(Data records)
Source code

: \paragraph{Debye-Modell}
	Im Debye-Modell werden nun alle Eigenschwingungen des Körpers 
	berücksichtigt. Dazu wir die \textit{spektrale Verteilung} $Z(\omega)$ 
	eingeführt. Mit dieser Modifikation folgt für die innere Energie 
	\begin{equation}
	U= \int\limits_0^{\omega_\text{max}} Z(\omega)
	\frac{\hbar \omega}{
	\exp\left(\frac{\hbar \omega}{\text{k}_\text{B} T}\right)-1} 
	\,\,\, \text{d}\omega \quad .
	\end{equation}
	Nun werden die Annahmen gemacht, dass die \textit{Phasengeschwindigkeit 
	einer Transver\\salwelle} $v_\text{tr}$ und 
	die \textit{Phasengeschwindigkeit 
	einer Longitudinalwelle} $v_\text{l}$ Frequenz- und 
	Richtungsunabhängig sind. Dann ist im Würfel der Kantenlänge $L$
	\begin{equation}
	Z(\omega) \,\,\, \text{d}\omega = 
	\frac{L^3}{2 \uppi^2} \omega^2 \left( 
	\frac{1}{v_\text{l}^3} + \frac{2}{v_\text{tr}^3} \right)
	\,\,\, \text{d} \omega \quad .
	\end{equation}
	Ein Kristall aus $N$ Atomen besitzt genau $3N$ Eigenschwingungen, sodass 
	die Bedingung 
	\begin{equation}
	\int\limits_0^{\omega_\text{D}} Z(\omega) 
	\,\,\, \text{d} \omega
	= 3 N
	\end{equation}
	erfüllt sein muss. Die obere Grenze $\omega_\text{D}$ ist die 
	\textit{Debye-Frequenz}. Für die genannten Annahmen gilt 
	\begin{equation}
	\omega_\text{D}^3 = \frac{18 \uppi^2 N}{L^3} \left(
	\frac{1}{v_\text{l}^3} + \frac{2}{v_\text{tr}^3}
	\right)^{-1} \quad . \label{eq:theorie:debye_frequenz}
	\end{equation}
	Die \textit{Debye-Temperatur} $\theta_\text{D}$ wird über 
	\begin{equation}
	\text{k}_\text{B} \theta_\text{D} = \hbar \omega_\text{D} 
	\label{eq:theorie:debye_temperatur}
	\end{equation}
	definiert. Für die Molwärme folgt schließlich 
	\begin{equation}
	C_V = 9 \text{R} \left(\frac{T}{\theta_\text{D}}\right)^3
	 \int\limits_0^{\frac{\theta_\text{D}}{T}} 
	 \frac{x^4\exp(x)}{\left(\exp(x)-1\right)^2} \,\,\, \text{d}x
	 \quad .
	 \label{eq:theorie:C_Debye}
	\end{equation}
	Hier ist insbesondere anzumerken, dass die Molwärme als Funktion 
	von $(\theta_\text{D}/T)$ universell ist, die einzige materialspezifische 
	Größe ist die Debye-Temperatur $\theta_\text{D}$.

TASK TO CARRY OUT |
Check each line above for "frac" and state how many match, answering with only the number.

REPLY |
9